Mortgage Daily

Published On: July 28, 2015

Loretta Hill of Passaic, New Jersey, a state health care worker, was facing foreclosure last year after she temporarily lost disability benefits and fell behind on her mortgage payments.

Her house was financially “underwater,” worth not much more than half of the $403,000 she owed.

But in what may seem an unlikely turn of events, her Atlanta-based mortgage servicer, Ocwen Financial Corp., came to her rescue by slashing the amount she owed almost in half and by cutting her interest rate from 8.8 percent to less than 3.4 percent.

Under a loan modification agreement, the principal is being reduced by $184,840 over three years. The new balance will be $218,500, and the monthly payment, which was more than $3,300, including interest, taxes and insurance, is now about $1,724, all included.

The only catch is that under the Shared Appreciation Program, when she eventually sells the house, the mortgage company gets 25 percent of the appreciation in value and Hill gets 75 percent.

It’s a fair deal, said Hill, 62, in an interview last week at her home on Hughes Street.

“I am very grateful to Ocwen,” said Hill, who injured her shoulder and knee on the job in 2010. “I was scared,” she said. “I thought we were going to be homeless.”

Over the past 10 years, Hill has raised five nieces and nephews in her Passaic home, four of whom still reside there, while one is away at college in Florida.

Throughout the foreclosure debacle, which continues to hinder New Jersey’s real estate market recovery, mortgage servicers, including Ocwen, have been lightning rods for criticism and have been hit with billions of dollars in fines.

But in recent years — sometimes because of requirements in agreements to settle allegations of wrongdoing — lenders have also been reducing the principal amounts of customers’ loans.

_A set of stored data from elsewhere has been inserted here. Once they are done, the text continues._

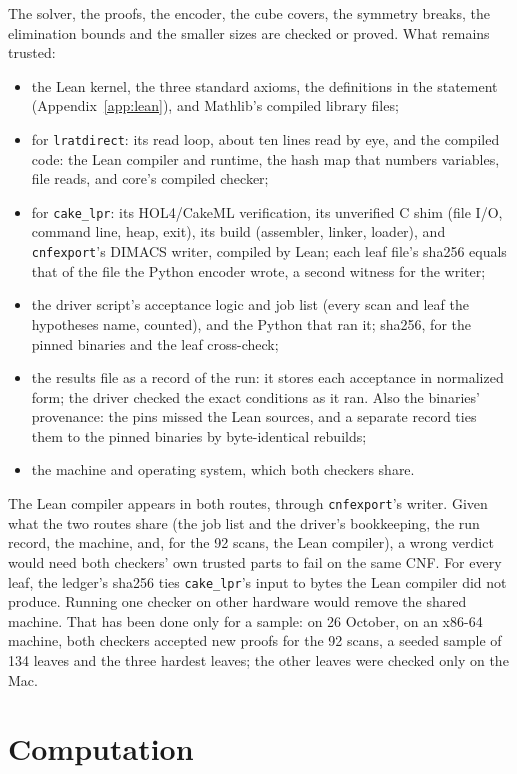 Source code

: \documentclass[11pt]{article}
\newcommand{\lean}[1]{\texttt{#1}}
\begin{document}
The solver, the proofs, the encoder, the cube covers, the symmetry breaks, the elimination bounds and the
smaller sizes are checked or proved. What remains trusted:
\begin{itemize}
\item the Lean kernel, the three standard axioms, the definitions in the statement (Appendix~\ref{app:lean}), and
  Mathlib's compiled library files;
\item for \lean{lratdirect}: its read loop, about ten lines read by eye, and the compiled code: the Lean compiler
  and runtime, the hash map that numbers variables, file reads, and core's compiled checker;
\item for \lean{cake\_lpr}: its HOL4/CakeML verification, its unverified C shim (file I/O, command line, heap,
  exit), its build (assembler,
  linker, loader), and \lean{cnfexport}'s DIMACS writer, compiled by Lean; each leaf file's sha256 equals that
  of the file the Python encoder wrote, a second witness for the writer;
\item the driver script's acceptance logic and job list (every scan and leaf the hypotheses name, counted), and
  the Python that ran it; sha256, for the pinned binaries and the leaf cross-check;
\item the results file as a record of the run: it stores each acceptance in normalized form; the driver checked the exact
  conditions as it ran. Also the binaries' provenance: the pins missed the Lean
  sources, and a separate record ties them to the pinned binaries by byte-identical rebuilds;
\item the machine and operating system, which both checkers share.
\end{itemize}
The Lean compiler appears in both routes, through \lean{cnfexport}'s writer. Given what the two routes share
(the job list and the driver's bookkeeping, the run record, the machine, and, for the 92 scans, the Lean
compiler), a wrong verdict would need both checkers' own trusted parts to fail on the same CNF. For every
leaf, the ledger's sha256 ties \lean{cake\_lpr}'s input to bytes the Lean compiler did not produce.
Running one checker on other hardware would remove the shared machine. That has been done only for a
sample: on 26 October, on an x86-64 machine, both checkers accepted new proofs for the 92 scans, a seeded
sample of 134 leaves and the three hardest leaves; the other leaves were checked only on the Mac.

\section{Computation}\label{sec:computation}
\end{document}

Through these reductions, they agree to share some of the losses caused by a sharp drop in real estate values between 2007 and 2012, and they allow certain borrowers facing foreclosure to stay in their homes.

In response to The Record’s questions, Ocwen, one of the top loan servicers in the state, said in an email that it has modified 2,733 loans in New Jersey through its SAM program since 2011. It has completed more than 17,400 loan modifications in New Jersey since 2009, including those that do not involve principal reductions.

In New Jersey, Ocwen’s principal reductions — in which the owners of the loans, including investors in mortgage-backed securities, agree to take “a haircut” on their returns on investment to avoid costly litigation –_ have averaged more than $100,000 each, said Phyllis Salowe-Kaye, executive director of New Jersey Citizen Action. The organization has helped Ocwen in its efforts to make distressed homeowners aware of the program and has provided counseling assistance to help participants through the process.

The program is only available to those whose mortgages are serviced by Ocwen, to those who are behind on their payments and owe more than their homes are worth.

Jim Hines, assistant vice president of consumer lending communications at Wells Fargo’s Chicago office, who had national loan modification statistics but no state-level data, said in an email that Wells Fargo has helped more than 224,000 U.S. customers with $8.6 billion in principal adjustments.

The San Francisco-based lender and servicer has modified more than 1 million mortgages since 2009.

“We participate in the federal government’s Home Affordable Modification Program and numerous other modification options made available to customers with loans controlled by Fannie Mae, Freddie Mac, FHA and other investors,” he said.

Principal reduction would be even more common if the country’s two biggest owners of mortgage loans, government-sponsored Fannie Mae and Freddie Mac, would grant the so-called haircuts.

Housing activists and consumer groups have been lobbying to get Fannie’s and Freddie’s overseer, the Federal Housing Finance Agency, to reverse its prohibition on principal reduction.

“Many times taking the haircut is better than going through the foreclosure process with the litigation costs, the upkeep costs, and the decreases in neighboring property values,” said Mitria Wilson, vice president of government affairs at the Center for Responsible Lending. “The value of these homes is declining on multiple levels.”

“It’s really going to be up to Fannie and Freddie as market leaders, whether they are going to take a haircut and if their investors are willing to take a haircut,” said Mike Affuso, director of government relations for the New Jersey Bankers Association.